### Your goal
Answer with a number only: how many lines of the data contain "were"?
===
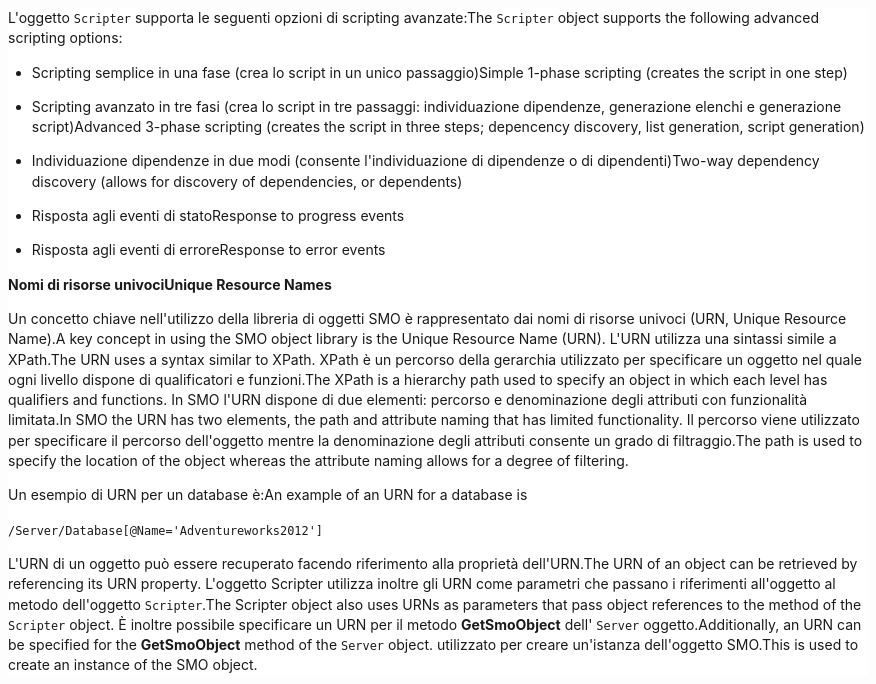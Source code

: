  <span data-ttu-id="71e28-216">L'oggetto `Scripter` supporta le seguenti opzioni di scripting avanzate:</span><span class="sxs-lookup"><span data-stu-id="71e28-216">The `Scripter` object supports the following advanced scripting options:</span></span>  
  
-   <span data-ttu-id="71e28-217">Scripting semplice in una fase (crea lo script in un unico passaggio)</span><span class="sxs-lookup"><span data-stu-id="71e28-217">Simple 1-phase scripting (creates the script in one step)</span></span>  
  
-   <span data-ttu-id="71e28-218">Scripting avanzato in tre fasi (crea lo script in tre passaggi: individuazione dipendenze, generazione elenchi e generazione script)</span><span class="sxs-lookup"><span data-stu-id="71e28-218">Advanced 3-phase scripting (creates the script in three steps; depencency discovery, list generation, script generation)</span></span>  
  
-   <span data-ttu-id="71e28-219">Individuazione dipendenze in due modi (consente l'individuazione di dipendenze o di dipendenti)</span><span class="sxs-lookup"><span data-stu-id="71e28-219">Two-way dependency discovery (allows for discovery of dependencies, or dependents)</span></span>  
  
-   <span data-ttu-id="71e28-220">Risposta agli eventi di stato</span><span class="sxs-lookup"><span data-stu-id="71e28-220">Response to progress events</span></span>  
  
-   <span data-ttu-id="71e28-221">Risposta agli eventi di errore</span><span class="sxs-lookup"><span data-stu-id="71e28-221">Response to error events</span></span>  
  
 <span data-ttu-id="71e28-222">**Nomi di risorse univoci**</span><span class="sxs-lookup"><span data-stu-id="71e28-222">**Unique Resource Names**</span></span>  
  
 <span data-ttu-id="71e28-223">Un concetto chiave nell'utilizzo della libreria di oggetti SMO è rappresentato dai nomi di risorse univoci (URN, Unique Resource Name).</span><span class="sxs-lookup"><span data-stu-id="71e28-223">A key concept in using the SMO object library is the Unique Resource Name (URN).</span></span> <span data-ttu-id="71e28-224">L'URN utilizza una sintassi simile a XPath.</span><span class="sxs-lookup"><span data-stu-id="71e28-224">The URN uses a syntax similar to XPath.</span></span> <span data-ttu-id="71e28-225">XPath è un percorso della gerarchia utilizzato per specificare un oggetto nel quale ogni livello dispone di qualificatori e funzioni.</span><span class="sxs-lookup"><span data-stu-id="71e28-225">The XPath is a hierarchy path used to specify an object in which each level has qualifiers and functions.</span></span> <span data-ttu-id="71e28-226">In SMO l'URN dispone di due elementi: percorso e denominazione degli attributi con funzionalità limitata.</span><span class="sxs-lookup"><span data-stu-id="71e28-226">In SMO the URN has two elements, the path and attribute naming that has limited functionality.</span></span> <span data-ttu-id="71e28-227">Il percorso viene utilizzato per specificare il percorso dell'oggetto mentre la denominazione degli attributi consente un grado di filtraggio.</span><span class="sxs-lookup"><span data-stu-id="71e28-227">The path is used to specify the location of the object whereas the attribute naming allows for a degree of filtering.</span></span>  
  
 <span data-ttu-id="71e28-228">Un esempio di URN per un database è:</span><span class="sxs-lookup"><span data-stu-id="71e28-228">An example of an URN for a database is</span></span>  
  
```  
/Server/Database[@Name='Adventureworks2012']  
```  
  
 <span data-ttu-id="71e28-229">L'URN di un oggetto può essere recuperato facendo riferimento alla proprietà dell'URN.</span><span class="sxs-lookup"><span data-stu-id="71e28-229">The URN of an object can be retrieved by referencing its URN property.</span></span> <span data-ttu-id="71e28-230">L'oggetto Scripter utilizza inoltre gli URN come parametri che passano i riferimenti all'oggetto al metodo dell'oggetto `Scripter`.</span><span class="sxs-lookup"><span data-stu-id="71e28-230">The Scripter object also uses URNs as parameters that pass object references to the method of the `Scripter` object.</span></span> <span data-ttu-id="71e28-231">È inoltre possibile specificare un URN per il metodo **GetSmoObject** dell' `Server` oggetto.</span><span class="sxs-lookup"><span data-stu-id="71e28-231">Additionally, an URN can be specified for the **GetSmoObject** method of the `Server` object.</span></span> <span data-ttu-id="71e28-232">utilizzato per creare un'istanza dell'oggetto SMO.</span><span class="sxs-lookup"><span data-stu-id="71e28-232">This is used to create an instance of the SMO object.</span></span>  
  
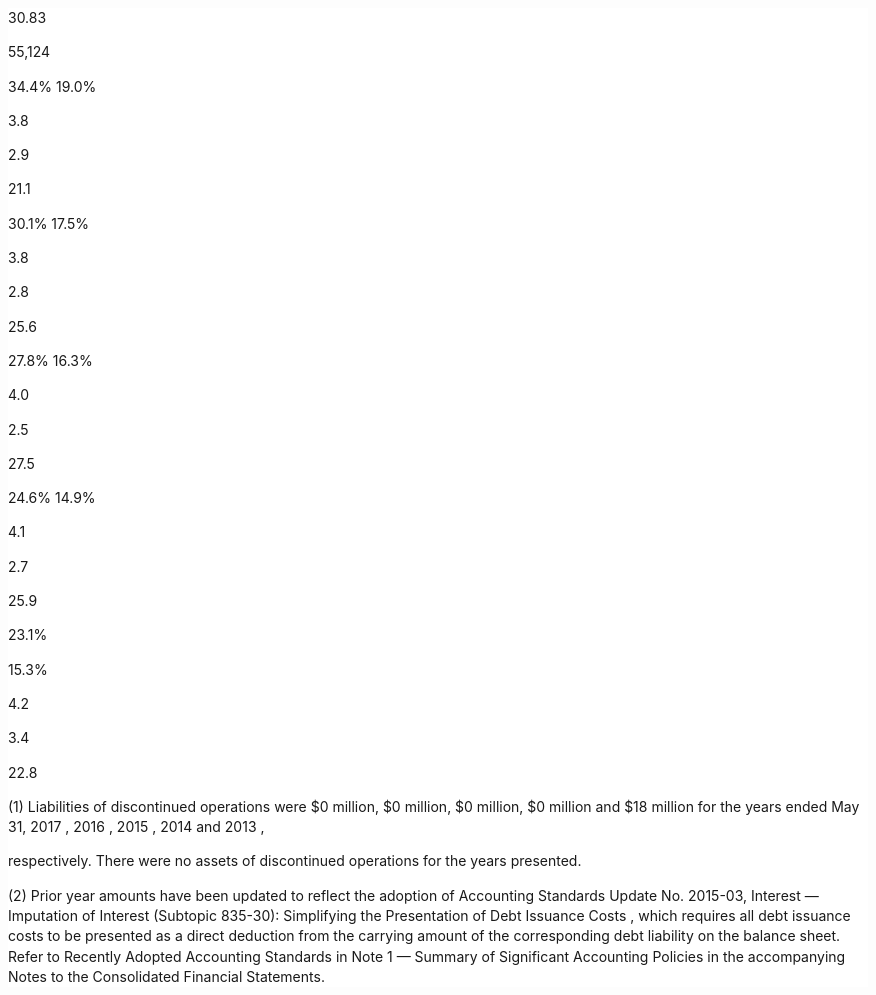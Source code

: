 30.83

55,124

34.4%
19.0%

3.8

2.9

21.1

30.1%
17.5%

3.8

2.8

25.6

27.8%
16.3%

4.0

2.5

27.5

24.6%
14.9%

4.1

2.7

25.9

23.1%

15.3%

4.2

3.4

22.8

(1) Liabilities of discontinued operations were $0 million, $0 million, $0 million, $0 million and $18 million for the years ended  May 31, 2017 , 2016 , 2015 , 2014 and 2013 ,

respectively. There were no assets of discontinued operations for the years presented.

(2) Prior  year  amounts  have  been  updated  to  reflect  the  adoption  of  Accounting  Standards  Update  No.  2015-03,  Interest  —  Imputation  of  Interest  (Subtopic  835-30):
Simplifying  the  Presentation  of  Debt  Issuance  Costs  ,  which  requires  all  debt  issuance  costs  to  be  presented  as  a  direct  deduction  from  the  carrying  amount  of  the
corresponding  debt  liability  on  the  balance  sheet.  Refer  to  Recently  Adopted  Accounting  Standards  in  Note  1  —  Summary  of  Significant  Accounting  Policies  in the
accompanying Notes to the Consolidated Financial Statements.
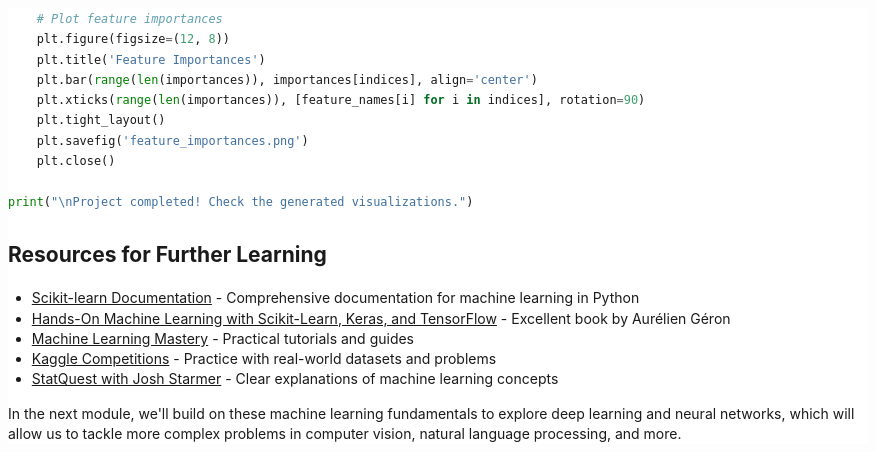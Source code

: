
 ```python
    # Plot feature importances
    plt.figure(figsize=(12, 8))
    plt.title('Feature Importances')
    plt.bar(range(len(importances)), importances[indices], align='center')
    plt.xticks(range(len(importances)), [feature_names[i] for i in indices], rotation=90)
    plt.tight_layout()
    plt.savefig('feature_importances.png')
    plt.close()

print("\nProject completed! Check the generated visualizations.")
```

## Resources for Further Learning

- [Scikit-learn Documentation](https://scikit-learn.org/stable/documentation.html) - Comprehensive documentation for machine learning in Python
- [Hands-On Machine Learning with Scikit-Learn, Keras, and TensorFlow](https://www.oreilly.com/library/view/hands-on-machine-learning/9781492032632/) - Excellent book by Aurélien Géron
- [Machine Learning Mastery](https://machinelearningmastery.com/) - Practical tutorials and guides
- [Kaggle Competitions](https://www.kaggle.com/competitions) - Practice with real-world datasets and problems
- [StatQuest with Josh Starmer](https://www.youtube.com/c/joshstarmer) - Clear explanations of machine learning concepts

In the next module, we'll build on these machine learning fundamentals to explore deep learning and neural networks, which will allow us to tackle more complex problems in computer vision, natural language processing, and more.
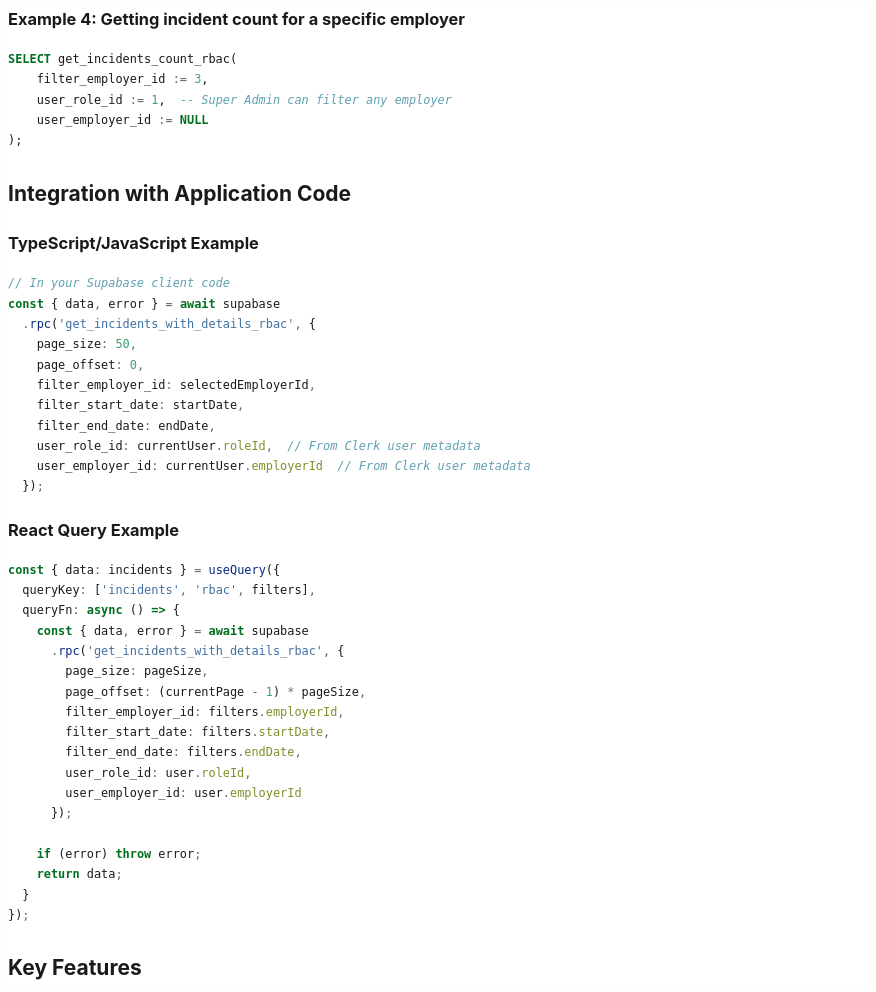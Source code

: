 ### Example 4: Getting incident count for a specific employer
```sql
SELECT get_incidents_count_rbac(
    filter_employer_id := 3,
    user_role_id := 1,  -- Super Admin can filter any employer
    user_employer_id := NULL
);
```

## Integration with Application Code

### TypeScript/JavaScript Example
```typescript
// In your Supabase client code
const { data, error } = await supabase
  .rpc('get_incidents_with_details_rbac', {
    page_size: 50,
    page_offset: 0,
    filter_employer_id: selectedEmployerId,
    filter_start_date: startDate,
    filter_end_date: endDate,
    user_role_id: currentUser.roleId,  // From Clerk user metadata
    user_employer_id: currentUser.employerId  // From Clerk user metadata
  });
```

### React Query Example
```typescript
const { data: incidents } = useQuery({
  queryKey: ['incidents', 'rbac', filters],
  queryFn: async () => {
    const { data, error } = await supabase
      .rpc('get_incidents_with_details_rbac', {
        page_size: pageSize,
        page_offset: (currentPage - 1) * pageSize,
        filter_employer_id: filters.employerId,
        filter_start_date: filters.startDate,
        filter_end_date: filters.endDate,
        user_role_id: user.roleId,
        user_employer_id: user.employerId
      });
    
    if (error) throw error;
    return data;
  }
});
```

## Key Features
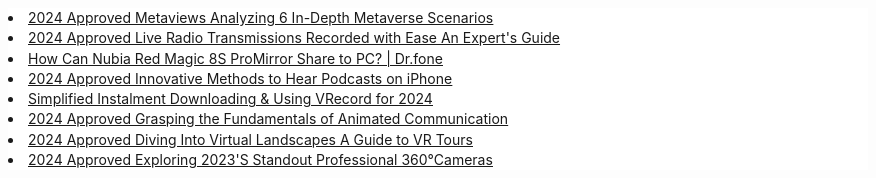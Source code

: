 <li><a href="https://fox-access.techidaily.com/2024-approved-metaviews-analyzing-6-in-depth-metaverse-scenarios/"><u>2024 Approved  Metaviews  Analyzing 6 In-Depth Metaverse Scenarios</u></a></li>
<li><a href="https://fox-access.techidaily.com/2024-approved-live-radio-transmissions-recorded-with-ease-an-experts-guide/"><u>2024 Approved  Live Radio Transmissions Recorded with Ease  An Expert's Guide</u></a></li>
<li><a href="https://screen-mirror.techidaily.com/how-can-nubia-red-magic-8s-promirror-share-to-pc-drfone-by-drfone-android/"><u>How Can Nubia Red Magic 8S ProMirror Share to PC? | Dr.fone</u></a></li>
<li><a href="https://fox-access.techidaily.com/2024-approved-innovative-methods-to-hear-podcasts-on-iphone/"><u>2024 Approved  Innovative Methods to Hear Podcasts on iPhone</u></a></li>
<li><a href="https://screen-mirroring-recording.techidaily.com/simplified-instalment-downloading-and-using-vrecord-for-2024/"><u>Simplified Instalment  Downloading & Using VRecord for 2024</u></a></li>
<li><a href="https://fox-access.techidaily.com/2024-approved-grasping-the-fundamentals-of-animated-communication/"><u>2024 Approved  Grasping the Fundamentals of Animated Communication</u></a></li>
<li><a href="https://fox-access.techidaily.com/2024-approved-diving-into-virtual-landscapes-a-guide-to-vr-tours/"><u>2024 Approved  Diving Into Virtual Landscapes  A Guide to VR Tours</u></a></li>
<li><a href="https://some-techniques.techidaily.com/2024-approved-exploring-2023s-standout-professional-360cameras/"><u>2024 Approved  Exploring 2023'S Standout Professional 360°Cameras</u></a></li>
</ul></div>
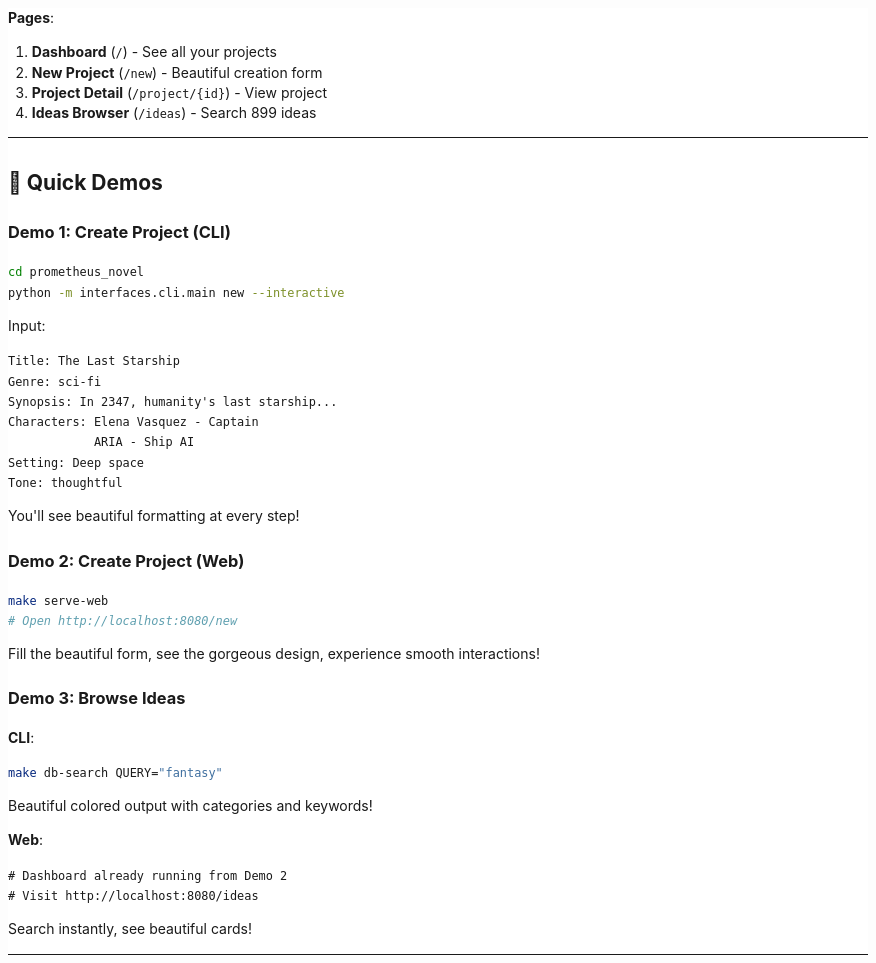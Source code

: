 **Pages**:
1. **Dashboard** (`/`) - See all your projects
2. **New Project** (`/new`) - Beautiful creation form
3. **Project Detail** (`/project/{id}`) - View project
4. **Ideas Browser** (`/ideas`) - Search 899 ideas

---

## 🎯 Quick Demos

### Demo 1: Create Project (CLI)

```bash
cd prometheus_novel
python -m interfaces.cli.main new --interactive
```

Input:
```
Title: The Last Starship
Genre: sci-fi
Synopsis: In 2347, humanity's last starship...
Characters: Elena Vasquez - Captain
            ARIA - Ship AI
Setting: Deep space
Tone: thoughtful
```

You'll see beautiful formatting at every step!

### Demo 2: Create Project (Web)

```bash
make serve-web
# Open http://localhost:8080/new
```

Fill the beautiful form, see the gorgeous design, experience smooth interactions!

### Demo 3: Browse Ideas

**CLI**:
```bash
make db-search QUERY="fantasy"
```

Beautiful colored output with categories and keywords!

**Web**:
```
# Dashboard already running from Demo 2
# Visit http://localhost:8080/ideas
```

Search instantly, see beautiful cards!

---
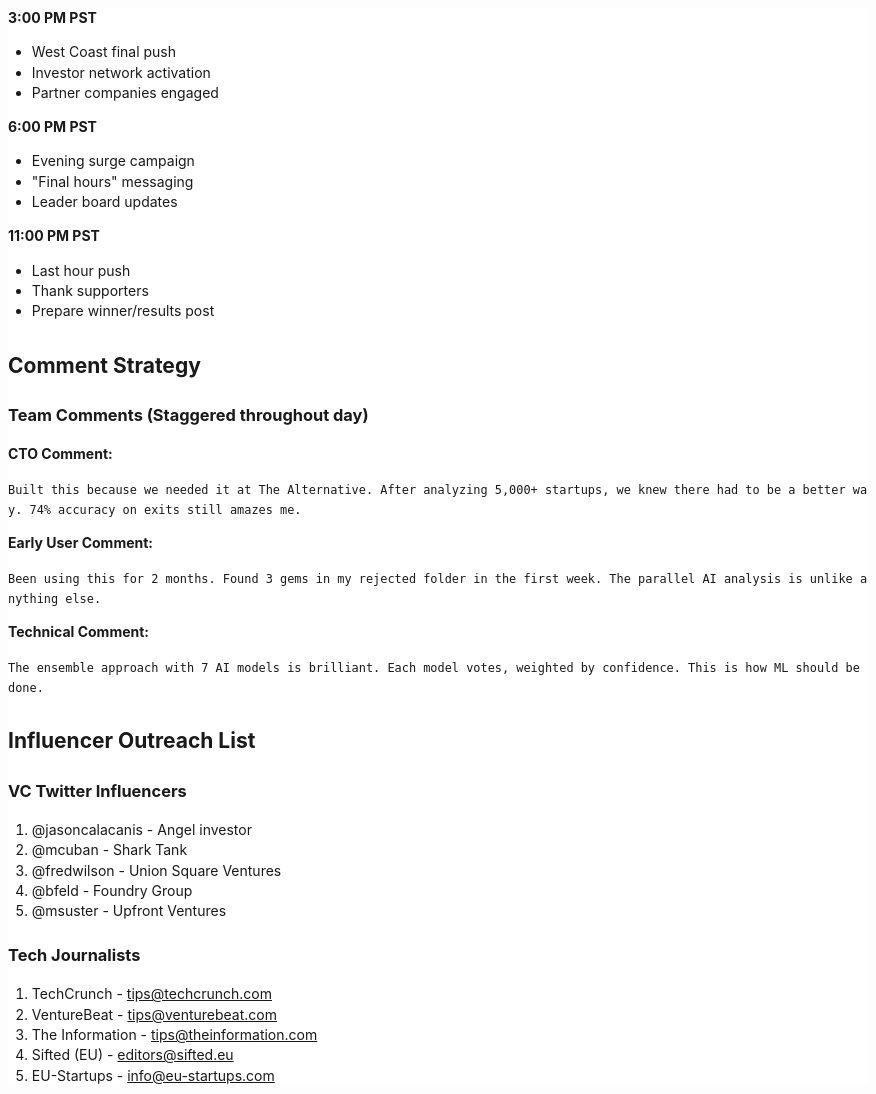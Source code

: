 **3:00 PM PST**
- West Coast final push
- Investor network activation
- Partner companies engaged

**6:00 PM PST**
- Evening surge campaign
- "Final hours" messaging
- Leader board updates

**11:00 PM PST**
- Last hour push
- Thank supporters
- Prepare winner/results post

## Comment Strategy

### Team Comments (Staggered throughout day)

**CTO Comment:**
```
Built this because we needed it at The Alternative. After analyzing 5,000+ startups, we knew there had to be a better way. 74% accuracy on exits still amazes me.
```

**Early User Comment:**
```
Been using this for 2 months. Found 3 gems in my rejected folder in the first week. The parallel AI analysis is unlike anything else.
```

**Technical Comment:**
```
The ensemble approach with 7 AI models is brilliant. Each model votes, weighted by confidence. This is how ML should be done.
```

## Influencer Outreach List

### VC Twitter Influencers
1. @jasoncalacanis - Angel investor
2. @mcuban - Shark Tank
3. @fredwilson - Union Square Ventures
4. @bfeld - Foundry Group
5. @msuster - Upfront Ventures

### Tech Journalists
1. TechCrunch - tips@techcrunch.com
2. VentureBeat - tips@venturebeat.com
3. The Information - tips@theinformation.com
4. Sifted (EU) - editors@sifted.eu
5. EU-Startups - info@eu-startups.com
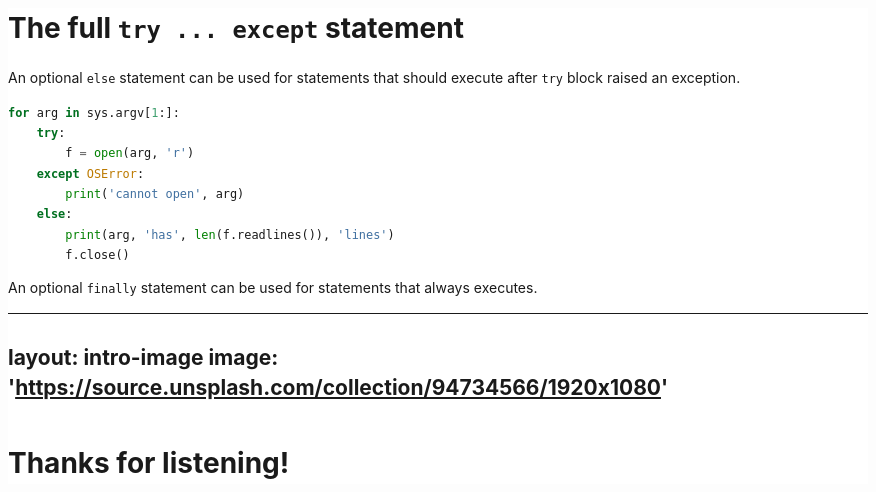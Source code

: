 # The full `try ... except` statement

An optional `else` statement can be used for statements that should execute after `try` block raised an exception.

```python
for arg in sys.argv[1:]:
    try:
        f = open(arg, 'r')
    except OSError:
        print('cannot open', arg)
    else:
        print(arg, 'has', len(f.readlines()), 'lines')
        f.close()
```

An optional `finally` statement can be used for statements that always executes.

---
layout: intro-image
image: 'https://source.unsplash.com/collection/94734566/1920x1080'
---

# Thanks for listening!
===
### Your response
2